Another daunting challenge in moving towards a low carbon economy is developing and implementing specific measures that move beyond the adoption of mere aspirational targets. It is perhaps not surprising that what are put forward as implementation actions sometimes, on critical examination, fall well short of the mark. Such appears to be the case with the recently enacted Canadian Net-Zero Emissions Accountability Act.[1] The Act prescribes a greenhouse gas emissions target for 2050 of “net-zero emissions,” without enacting any measures by which that target might be achieved. In his critical analysis, subtitled “A Legislative Placebo?”, Andrew Roman concludes that the Act “wrongly pretends that legislating the target will be a useful and effective new law for making the world livable for Canadians’ children and grandchildren…This is not so much a law as a public relations statement presented as law.”
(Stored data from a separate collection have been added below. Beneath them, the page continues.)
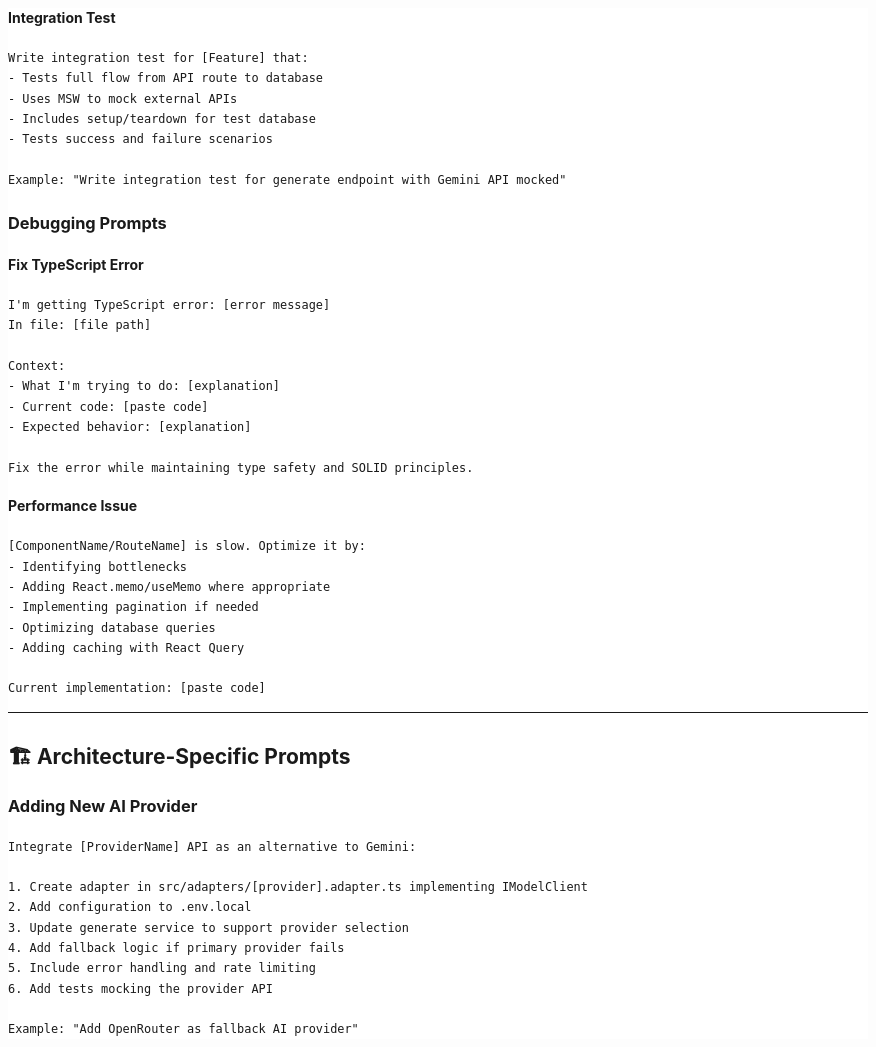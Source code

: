 #### Integration Test
```
Write integration test for [Feature] that:
- Tests full flow from API route to database
- Uses MSW to mock external APIs
- Includes setup/teardown for test database
- Tests success and failure scenarios

Example: "Write integration test for generate endpoint with Gemini API mocked"
```

### Debugging Prompts

#### Fix TypeScript Error
```
I'm getting TypeScript error: [error message]
In file: [file path]

Context:
- What I'm trying to do: [explanation]
- Current code: [paste code]
- Expected behavior: [explanation]

Fix the error while maintaining type safety and SOLID principles.
```

#### Performance Issue
```
[ComponentName/RouteName] is slow. Optimize it by:
- Identifying bottlenecks
- Adding React.memo/useMemo where appropriate
- Implementing pagination if needed
- Optimizing database queries
- Adding caching with React Query

Current implementation: [paste code]
```

---

## 🏗️ Architecture-Specific Prompts

### Adding New AI Provider
```
Integrate [ProviderName] API as an alternative to Gemini:

1. Create adapter in src/adapters/[provider].adapter.ts implementing IModelClient
2. Add configuration to .env.local
3. Update generate service to support provider selection
4. Add fallback logic if primary provider fails
5. Include error handling and rate limiting
6. Add tests mocking the provider API

Example: "Add OpenRouter as fallback AI provider"
```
Judicial developments with respect to Indigenous rights continue, with particular relevance to resource development and energy infrastructure projects. In their article “Cumulative Effects can Infringe Treaty Rights,” Wally Braul et al. analyze a recent decision of the B.C. Superior Court holding that British Columbia had infringed the Blueberry River First Nation’s rights under Treaty 8 by allowing decades of industrial development in the Nation’s traditional territory. The authors conclude that the Court’s interpretation of the law governing infringement of treaty rights, and of the Crown’s obligations under Treaty 8 is likely to inform other Canadian courts adjudicating claims of treaty right infringement by cumulative adverse impacts arising from Crown decisions authorizing resource development: “As such, this decision has potentially far reaching implications across the country.”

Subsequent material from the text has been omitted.